Si bien el alzamiento contó con pocos apoyos públicos entre los responsables de tropa, la actitud del resto de las Fuerzas Armadas fue unánime: Alfonsín no contó con la subordinación necesaria entre la tropa para sofocar militarmente a los carapintadas.​
La actitud política y pública frente al alzamiento también fue uniforme. Los principales partidos del país (UCR, PJ, UCeDé, PDC, PI, PC y PS) suscribieron el “Acta de Compromiso Democrático”, oponiéndose a la actitud de los militares y reconociendo los grados de responsabilidad en la represión que habían sido anunciados por el Poder Ejecutivo Nacional antes del intento de golpe. Este último punto llevó a algunas fuerzas políticas (el MAS, el PCR, el PO, y las Madres de Plaza de Mayo) a distanciarse del grupo de los firmantes. Manifestaciones populares se hicieron presentes en Campo de Mayo y la Plaza de Mayo, exigiendo la rendición de los sublevados. Imposibilitado de reprimir y ante situaciones poco claras Alfonsín marchó a Campo de Mayo para exigir la rendición, en lo que se le cuestionaría como una debilidad política. A su regreso, desde el balcón de la Casa Rosada, anunciaría la capitulación de los amotinados.
Barreiro huyó; fue capturado dos semanas más tarde. Tanto él como Rico pasarían a manos de la justicia militar y civil, iniciándole al último una causa en los tribunales de San Isidro por rebelión.

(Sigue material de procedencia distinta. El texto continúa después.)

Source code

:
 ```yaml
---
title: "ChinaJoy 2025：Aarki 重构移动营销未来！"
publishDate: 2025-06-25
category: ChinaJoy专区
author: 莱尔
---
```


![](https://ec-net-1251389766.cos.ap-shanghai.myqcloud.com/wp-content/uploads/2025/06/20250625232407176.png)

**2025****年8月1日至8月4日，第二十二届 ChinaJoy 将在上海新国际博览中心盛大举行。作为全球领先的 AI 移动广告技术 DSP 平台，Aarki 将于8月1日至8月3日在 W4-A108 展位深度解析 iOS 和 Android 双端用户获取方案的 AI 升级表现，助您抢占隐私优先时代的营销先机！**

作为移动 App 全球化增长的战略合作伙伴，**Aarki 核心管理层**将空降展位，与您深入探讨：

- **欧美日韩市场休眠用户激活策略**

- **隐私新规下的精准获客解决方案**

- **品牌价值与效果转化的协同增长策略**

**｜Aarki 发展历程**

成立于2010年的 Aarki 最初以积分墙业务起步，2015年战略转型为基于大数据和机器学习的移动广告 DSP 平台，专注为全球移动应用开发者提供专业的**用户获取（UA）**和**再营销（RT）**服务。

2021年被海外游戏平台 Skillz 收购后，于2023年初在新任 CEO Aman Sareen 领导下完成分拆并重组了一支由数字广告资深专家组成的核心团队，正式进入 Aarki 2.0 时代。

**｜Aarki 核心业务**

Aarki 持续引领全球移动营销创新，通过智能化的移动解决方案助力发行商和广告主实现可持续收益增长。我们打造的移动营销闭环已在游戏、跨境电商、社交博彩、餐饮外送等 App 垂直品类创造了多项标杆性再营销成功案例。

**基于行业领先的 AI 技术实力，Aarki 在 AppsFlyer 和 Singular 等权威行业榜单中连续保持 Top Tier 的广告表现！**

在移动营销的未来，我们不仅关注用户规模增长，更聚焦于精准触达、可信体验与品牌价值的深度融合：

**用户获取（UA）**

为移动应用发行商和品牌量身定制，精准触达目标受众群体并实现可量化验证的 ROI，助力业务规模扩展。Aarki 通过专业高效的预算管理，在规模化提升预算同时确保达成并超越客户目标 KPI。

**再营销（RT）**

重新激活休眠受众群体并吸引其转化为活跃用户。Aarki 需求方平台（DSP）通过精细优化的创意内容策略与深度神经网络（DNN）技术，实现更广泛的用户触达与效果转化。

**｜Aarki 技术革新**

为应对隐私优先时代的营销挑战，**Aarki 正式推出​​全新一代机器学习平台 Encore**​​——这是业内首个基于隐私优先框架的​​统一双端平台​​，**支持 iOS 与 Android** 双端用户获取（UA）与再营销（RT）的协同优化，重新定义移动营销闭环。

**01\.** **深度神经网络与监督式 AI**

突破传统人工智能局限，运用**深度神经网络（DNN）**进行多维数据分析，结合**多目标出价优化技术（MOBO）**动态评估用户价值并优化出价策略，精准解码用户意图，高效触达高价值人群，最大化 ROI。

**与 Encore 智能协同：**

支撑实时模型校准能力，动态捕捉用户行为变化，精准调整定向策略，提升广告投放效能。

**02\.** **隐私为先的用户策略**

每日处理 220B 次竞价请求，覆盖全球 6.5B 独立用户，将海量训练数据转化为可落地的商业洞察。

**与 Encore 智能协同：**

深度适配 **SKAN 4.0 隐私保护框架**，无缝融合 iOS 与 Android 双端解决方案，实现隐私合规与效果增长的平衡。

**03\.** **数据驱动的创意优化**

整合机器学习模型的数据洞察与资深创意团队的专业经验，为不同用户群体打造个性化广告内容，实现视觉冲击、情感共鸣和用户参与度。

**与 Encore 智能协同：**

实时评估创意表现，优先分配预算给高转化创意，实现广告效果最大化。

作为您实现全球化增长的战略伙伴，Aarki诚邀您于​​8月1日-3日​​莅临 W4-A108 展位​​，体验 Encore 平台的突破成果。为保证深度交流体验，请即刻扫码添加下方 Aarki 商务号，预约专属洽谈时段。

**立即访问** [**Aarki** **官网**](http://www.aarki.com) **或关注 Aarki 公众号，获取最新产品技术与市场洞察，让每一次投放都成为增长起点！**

Parecería que a causa de este primer alzamiento carapintada,​ meses más tarde, el gobierno habría promulgado la Ley de Obediencia Debida, que satisfizo algunos de sus reclamos; sin embargo, la misma fue anunciada un mes antes del levantamiento, el 24 de marzo de 1987 en la localidad de Las Perdices, Córdoba, por el presidente Alfonsín​ y se basaba en la promesa electoral de campaña de 1983 de los tres niveles de responsabilidad. Los juicios prosiguieron durante el período de Alfonsín. Los cuadros superiores del terrorismo de Estado y algunos subalternos siguieron presos y procesados.